Search the data below, and report every line in which "loop" occurs.
::: DATA FOR REVIEW :::
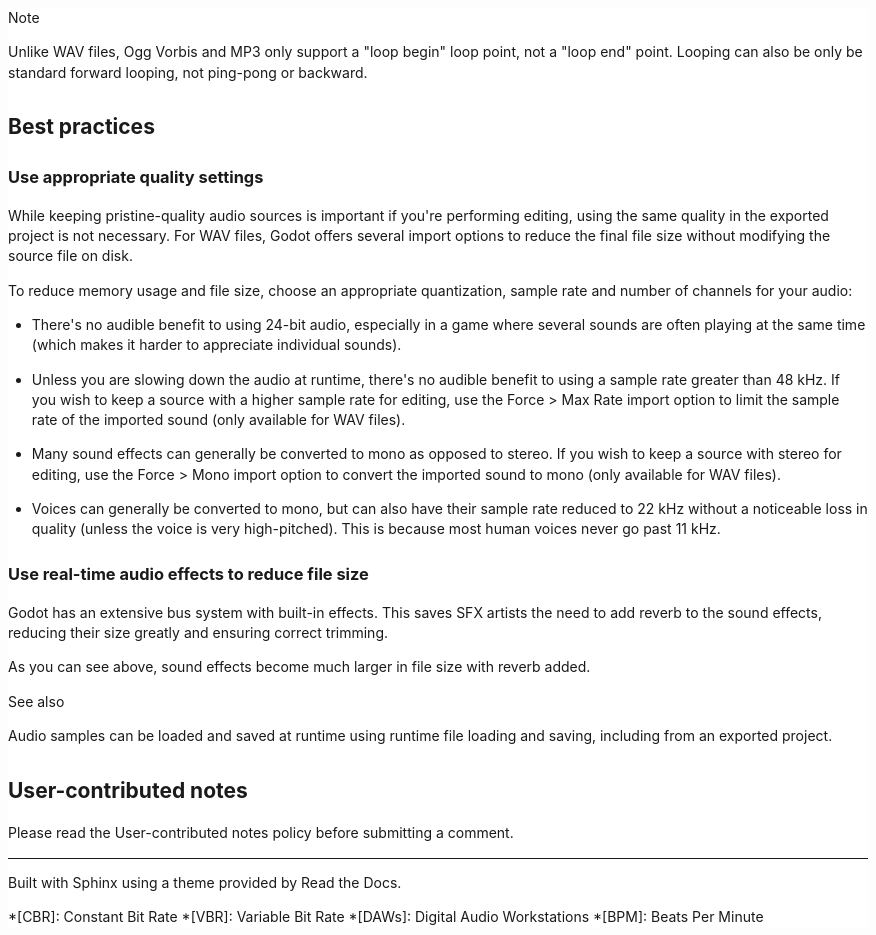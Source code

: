 Note

Unlike WAV files, Ogg Vorbis and MP3 only support a "loop begin" loop point,
not a "loop end" point. Looping can also be only be standard forward looping,
not ping-pong or backward.

## Best practices

### Use appropriate quality settings

While keeping pristine-quality audio sources is important if you're performing
editing, using the same quality in the exported project is not necessary. For
WAV files, Godot offers several import options to reduce the final file size
without modifying the source file on disk.

To reduce memory usage and file size, choose an appropriate quantization,
sample rate and number of channels for your audio:

  * There's no audible benefit to using 24-bit audio, especially in a game where several sounds are often playing at the same time (which makes it harder to appreciate individual sounds).

  * Unless you are slowing down the audio at runtime, there's no audible benefit to using a sample rate greater than 48 kHz. If you wish to keep a source with a higher sample rate for editing, use the Force > Max Rate import option to limit the sample rate of the imported sound (only available for WAV files).

  * Many sound effects can generally be converted to mono as opposed to stereo. If you wish to keep a source with stereo for editing, use the Force > Mono import option to convert the imported sound to mono (only available for WAV files).

  * Voices can generally be converted to mono, but can also have their sample rate reduced to 22 kHz without a noticeable loss in quality (unless the voice is very high-pitched). This is because most human voices never go past 11 kHz.

### Use real-time audio effects to reduce file size

Godot has an extensive bus system with built-in effects. This saves SFX
artists the need to add reverb to the sound effects, reducing their size
greatly and ensuring correct trimming.

As you can see above, sound effects become much larger in file size with
reverb added.

See also

Audio samples can be loaded and saved at runtime using runtime file loading
and saving, including from an exported project.

## User-contributed notes

Please read the User-contributed notes policy before submitting a comment.

* * *

Built with Sphinx using a theme provided by Read the Docs.

  *[CBR]: Constant Bit Rate
  *[VBR]: Variable Bit Rate
  *[DAWs]: Digital Audio Workstations
  *[BPM]: Beats Per Minute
:::
_SOLUTION TO THIS EXERCISE:_
Unlike WAV files, Ogg Vorbis and MP3 only support a "loop begin" loop point,
not a "loop end" point. Looping can also be only be standard forward looping,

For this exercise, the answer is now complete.